▸ Document images with source code:

--- START ---

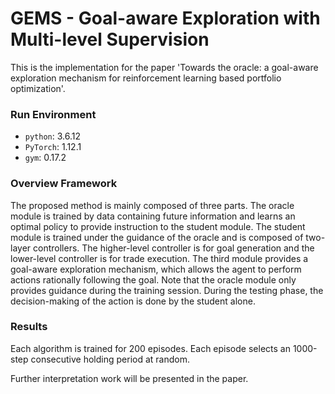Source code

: # GEMS - Goal-aware Exploration with Multi-level Supervision 
This is the implementation for the paper 'Towards the oracle: a goal-aware exploration mechanism for reinforcement learning based portfolio optimization'.

### Run Environment
- `python`: 3.6.12
- `PyTorch`: 1.12.1
- `gym`: 0.17.2

### Overview Framework

The proposed method is mainly composed of three parts. The oracle module is trained by data containing future information and learns an optimal policy to provide instruction to the student module. The student module is trained under the guidance of the oracle and is composed of two-layer controllers. The higher-level controller is for goal generation and the lower-level controller is for trade execution. The third module provides a goal-aware exploration mechanism, which allows the agent to perform actions rationally following the goal. Note that the oracle module only provides guidance during the training session. During the testing phase, the decision-making of the action is done by the student alone.

### Results
Each algorithm is trained for 200 episodes. Each episode selects an 1000-step consecutive holding period at random. 

Further interpretation work will be presented in the paper.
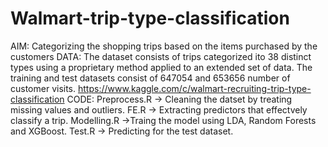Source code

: # Walmart-trip-type-classification
AIM:
  Categorizing the shopping trips based on the items purchased by the customers
DATA:
  The dataset consists of trips categorized ito 38 distinct types using a proprietary method applied to an extended set of data. The training and test datasets consist of 647054 and 653656 number of customer visits.
  https://www.kaggle.com/c/walmart-recruiting-trip-type-classification
CODE:
  Preprocess.R -> Cleaning the datset by treating missing values and outliers.
  FE.R -> Extracting predictors that effectvely classify a trip.
  Modelling.R ->Traing the model using LDA, Random Forests and XGBoost.
  Test.R -> Predicting for the test dataset.
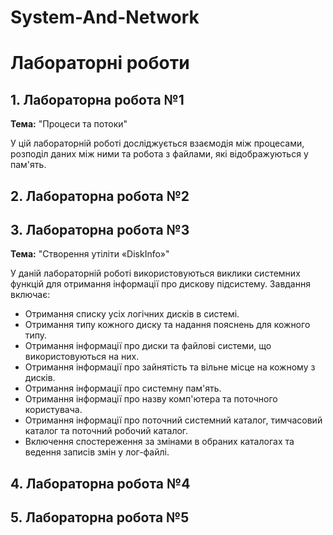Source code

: # System-And-Network
# Лабораторні роботи

## 1. Лабораторна робота №1
**Тема:** "Процеси та потоки"

У цій лабораторній роботі досліджується взаємодія між процесами, розподіл даних між ними та робота з файлами, які відображуються у пам'ять.

## 2. Лабораторна робота №2

## 3. Лабораторна робота №3
**Тема:** "Створення утіліти «DiskInfo»"

У даній лабораторній роботі використовуються виклики системних функцій для отримання інформації про дискову підсистему. Завдання включає:
- Отримання списку усіх логічних дисків в системі.
- Отримання типу кожного диску та надання пояснень для кожного типу.
- Отримання інформації про диски та файлові системи, що використовуються на них.
- Отримання інформації про зайнятість та вільне місце на кожному з дисків.
- Отримання інформації про системну пам'ять.
- Отримання інформації про назву комп'ютера та поточного користувача.
- Отримання інформації про поточний системний каталог, тимчасовий каталог та поточний робочий каталог.
- Включення спостереження за змінами в обраних каталогах та ведення записів змін у лог-файлі.

## 4. Лабораторна робота №4

## 5. Лабораторна робота №5
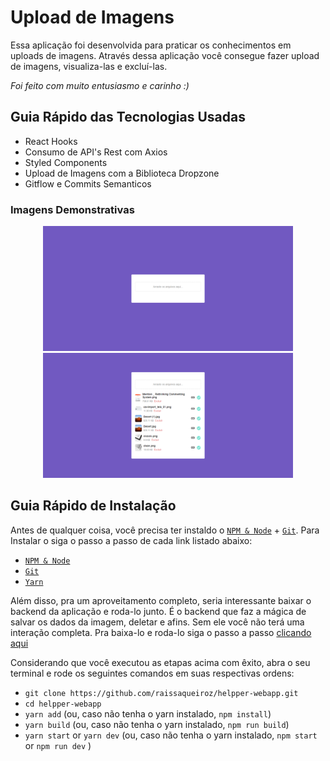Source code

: # Upload de Imagens

Essa aplicação foi desenvolvida para praticar os conhecimentos em uploads de imagens. Através dessa aplicação você consegue fazer upload de imagens, visualiza-las e excluí-las.

_Foi feito com muito entusiasmo e carinho :)_

## Guia Rápido das Tecnologias Usadas

<ul>
  <li>React Hooks</li>
  <li>Consumo de API's Rest com Axios</li>
  <li>Styled Components</li>
  <li>Upload de Imagens com a Biblioteca Dropzone</li>
  <li>Gitflow e Commits Semanticos</li>
 </ul>

### Imagens Demonstrativas
<p align="center">
  <img src="https://github.com/raissaqueiroz/upload-images-webapp/blob/master/screenshots/tela_1.png" width=400 height=200/>
  <img src="https://github.com/raissaqueiroz/upload-images-webapp/blob/master/screenshots/tela_2.png" width=400 height=200/>
</p>

## Guia Rápido de Instalação

Antes de qualquer coisa, você precisa ter instaldo o [`NPM & Node`](https://nodejs.org/en/) + [`Git`](https://git-scm.com/). Para Instalar o  siga o passo a passo de cada link listado abaixo:


- [`NPM & Node`](https://nodejs.org/en/)
- [`Git`](https://git-scm.com/)
- [`Yarn`](https://yarnpkg.com/)

Além disso, pra um aproveitamento completo, seria interessante baixar o backend da aplicação e roda-lo junto. É o backend que faz a mágica de salvar os dados da imagem, deletar e afins. Sem ele você não terá uma interação completa. Pra baixa-lo e roda-lo siga o passo a passo [clicando aqui](https://github.com/raissaqueiroz/upload-images-api)

Considerando que você executou as etapas acima com êxito, abra o seu terminal e rode os seguintes comandos em suas respectivas ordens:  

- `git clone https://github.com/raissaqueiroz/helpper-webapp.git` 
- `cd helpper-webapp` 
- `yarn add` (ou, caso não tenha o yarn instalado, `npm install`)
- `yarn build` (ou, caso não tenha o yarn instalado, `npm run build`)
- `yarn start` or `yarn dev` (ou, caso não tenha o yarn instalado, `npm start` or `npm run dev`  )

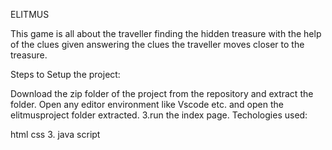 ELITMUS

This game is all about the traveller finding the hidden treasure with the help of the clues given answering the clues the traveller moves closer to the treasure.

Steps to Setup the project:

Download the zip folder of the project from the repository and extract the folder.
Open any editor environment like Vscode etc. and open the elitmusproject folder extracted. 3.run the index page.
Techologies used:

html
css 3. java script
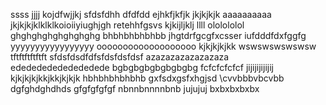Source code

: ssss
jjjj
kojdfwjjkj
sfdsfdhh
dfdfdd
ejhkfjkfjk
jkjkjkjk
aaaaaaaaaa
jkjkjkjklklklkoioiiyiughjgh
retehhfgsvs
kjkijljklj
llll
ololololol
ghghghghghghghghg
bhbhbhbhbhbb
jhgtdrfgcgfxcsser
iufdddfdxfggfg
yyyyyyyyyyyyyyyyy
ooooooooooooooooooo
kjkjkjkjkk
wswswswswswsw
tftftftftftft
sfdsfdsdfdfsfdsfdsfdsf
azazazazazazazaza
ededededededededede
bgbgbgbgbgbgbgbg
fcfcfcfcfcf
jijijijijijij
kjkjkjkjkkjkkjkjkjk
hbhbhbhbhbhb
gxfsdxgsfxhgjsd
\cvvbbbvbcvbb
dgfghdghdhds
gfgfgfgfgf
nbnnbnnnnbnb
jujujuj
bxbxbxbxbx
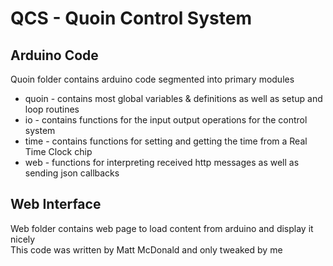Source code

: # QCS - Quoin Control System

## Arduino Code
Quoin folder contains arduino code segmented into primary modules
- quoin - contains most global variables & definitions as well as setup and loop routines
- io    - contains functions for the input output operations for the control system
- time  - contains functions for setting and getting the time from a Real Time Clock chip
- web   - functions for interpreting received http messages as well as sending json callbacks

## Web Interface
Web folder contains web page to load content from arduino and display it nicely  
This code was written by Matt McDonald and only tweaked by me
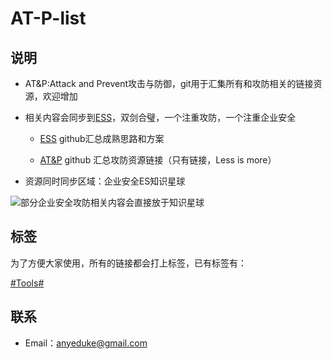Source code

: # AT-P-list

## 说明

- AT&P:Attack and Prevent攻击与防御，git用于汇集所有和攻防相关的链接资源，欢迎增加

- 相关内容会同步到[ESS](https://github.com/AnyeDuke/Enterprise-Security-Skill)，双剑合璧，一个注重攻防，一个注重企业安全
    
    - [ESS](https://github.com/AnyeDuke/Enterprise-Security-Skill) github汇总成熟思路和方案
    
    - [AT&P](https://github.com/AnyeDuke/AT-P-list) github 汇总攻防资源链接（只有链接，Less is more）

- 资源同时同步区域：企业安全ES知识星球

![部分企业安全攻防相关内容会直接放于知识星球](https://github.com/AnyeDuke/Enterprise-Security-Skill/blob/master/pic/ES_20190122144409.png)


## 标签

为了方便大家使用，所有的链接都会打上标签，已有标签有：

 [#Tools#](https://github.com/AnyeDuke/AT-P-list/blob/master/Tools.md)



## 联系


- Email：anyeduke@gmail.com

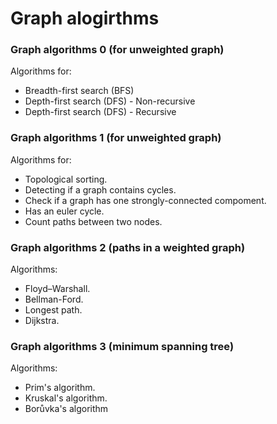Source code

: # Graph alogirthms

<h3>Graph algorithms 0 (for unweighted graph)</h3>
 Algorithms for:
 
 
 - Breadth-first search (BFS) 
 - Depth-first search (DFS) - Non-recursive
 - Depth-first search (DFS) - Recursive

<h3>Graph algorithms 1 (for unweighted graph)</h3>
 Algorithms for:
 
 
 - Topological sorting.
 - Detecting if a graph contains cycles.
 - 	Check if a graph has one strongly-connected compoment.
 -  Has an euler cycle.
 - Count paths between two nodes.
 
<h3>Graph algorithms 2 (paths in a weighted graph)</h3>
 Algorithms:
 

 - Floyd–Warshall.
 - 	Bellman-Ford.
 -  Longest path.
 -  Dijkstra.
 
<h3>Graph algorithms 3 (minimum spanning tree)</h3>
 Algorithms:
 
 - Prim's algorithm.
 - Kruskal's algorithm.
 - Borůvka's algorithm
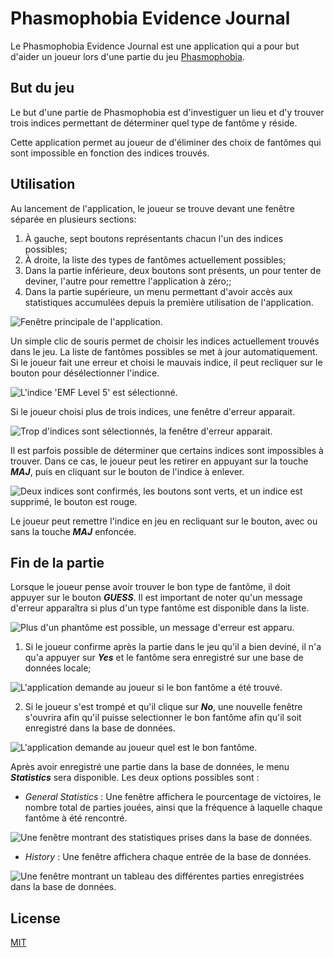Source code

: # Phasmophobia Evidence Journal

Le Phasmophobia Evidence Journal est une application qui a pour but d'aider un joueur lors d'une partie du jeu [Phasmophobia](https://store.steampowered.com/app/739630/Phasmophobia/).

## But du jeu

Le but d'une partie de Phasmophobia est d'investiguer un lieu et d'y trouver trois indices permettant de déterminer quel type de fantôme y réside.

Cette application permet au joueur de d'éliminer des choix de fantômes qui sont impossible en fonction des indices trouvés.

## Utilisation
Au lancement de l'application, le joueur se trouve devant une fenêtre séparée en plusieurs sections:
1. À gauche, sept boutons représentants chacun l'un des indices possibles;
2. À droite, la liste des types de fantômes actuellement possibles;
3. Dans la partie inférieure, deux boutons sont présents, un pour tenter de deviner, l'autre pour remettre l'application à zéro;;
4. Dans la partie supérieure, un menu permettant d'avoir accès aux statistiques accumulées depuis la première utilisation de l'application.


![Fenêtre principale de l'application.](https://raw.githubusercontent.com/Flerxc/PhasmophobiaEvidenceJournal/main/img/img1.PNG "Fenêtre principale")

Un simple clic de souris permet de choisir les indices actuellement trouvés dans le jeu. La liste de fantômes possibles se met à jour automatiquement. Si le joueur fait une erreur et choisi le mauvais indice, il peut recliquer sur le bouton pour désélectionner l'indice.

![L'indice 'EMF Level 5' est sélectionné.](https://raw.githubusercontent.com/Flerxc/PhasmophobiaEvidenceJournal/main/img/img2.PNG "Fenêtre principale avec un indice sélectionné")

Si le joueur choisi plus de trois indices, une fenêtre d'erreur apparait.

![Trop d'indices sont sélectionnés, la fenêtre d'erreur apparait.](https://raw.githubusercontent.com/Flerxc/PhasmophobiaEvidenceJournal/main/img/img3.PNG "Fenêtre d'erreur")

Il est parfois possible de déterminer que certains indices sont impossibles à trouver. Dans ce cas, le joueur peut les retirer en appuyant sur la touche ***MAJ***, puis en cliquant sur le bouton de l'indice à enlever.

![Deux indices sont confirmés, les boutons sont verts, et un indice est supprimé, le bouton est rouge.](https://raw.githubusercontent.com/Flerxc/PhasmophobiaEvidenceJournal/main/img/img4.PNG "Fenêtre principale avec deux indices confirmés et un indice supprimé")

Le joueur peut remettre l'indice en jeu en recliquant sur le bouton, avec ou sans la touche ***MAJ*** enfoncée.

## Fin de la partie

Lorsque le joueur pense avoir trouver le bon type de fantôme, il doit appuyer sur le bouton ***GUESS***. Il est important de noter qu'un message d'erreur apparaîtra si plus d'un type fantôme est disponible dans la liste.

![Plus d'un phantôme est possible, un message d'erreur est apparu.](https://raw.githubusercontent.com/Flerxc/PhasmophobiaEvidenceJournal/main/img/img5.PNG "Fenêtre d'erreur")

1. Si le joueur confirme après la partie dans le jeu qu'il a bien deviné, il n'a qu'a appuyer sur ***Yes*** et le fantôme sera enregistré sur une base de données locale;

![L'application demande au joueur si le bon fantôme a été trouvé.](https://raw.githubusercontent.com/Flerxc/PhasmophobiaEvidenceJournal/main/img/img6.png "Fenêtre de confirmation du fantôme")

2. Si le joueur s'est trompé et qu'il clique sur ***No***, une nouvelle fenêtre s'ouvrira afin qu'il puisse selectionner le bon fantôme afin qu'il soit enregistré dans la base de données.

![L'application demande au joueur quel est le bon fantôme.](https://raw.githubusercontent.com/Flerxc/PhasmophobiaEvidenceJournal/main/img/img7.PNG "Fenêtre de confirmation du bon fantôme")

Après avoir enregistré une partie dans la base de données, le menu ***Statistics*** sera disponible. Les deux options possibles sont :
-   *General Statistics* : Une fenêtre affichera le pourcentage de victoires, le nombre total de parties jouées, ainsi que la fréquence à laquelle chaque fantôme à été rencontré.

![Une fenêtre montrant des statistiques prises dans la base de données.](https://raw.githubusercontent.com/Flerxc/PhasmophobiaEvidenceJournal/main/img/img8.PNG "Fenêtre de statistiques")

-   *History* : Une fenêtre affichera chaque entrée de la base de données.

![Une fenêtre montrant un tableau des différentes parties enregistrées dans la base de données.](https://raw.githubusercontent.com/Flerxc/PhasmophobiaEvidenceJournal/main/img/img9.PNG "Fenêtre de de statistiques")

## License
[MIT](LICENSE.txt)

--- END ---

For this exercise, please output exactly the lines above starting at the line with "Au lancement de" and ending at the line with "4. Dans la partie", ends included.

▸ Written reply:
Au lancement de l'application, le joueur se trouve devant une fenêtre séparée en plusieurs sections:
1. À gauche, sept boutons représentants chacun l'un des indices possibles;
2. À droite, la liste des types de fantômes actuellement possibles;
3. Dans la partie inférieure, deux boutons sont présents, un pour tenter de deviner, l'autre pour remettre l'application à zéro;;
4. Dans la partie supérieure, un menu permettant d'avoir accès aux statistiques accumulées depuis la première utilisation de l'application.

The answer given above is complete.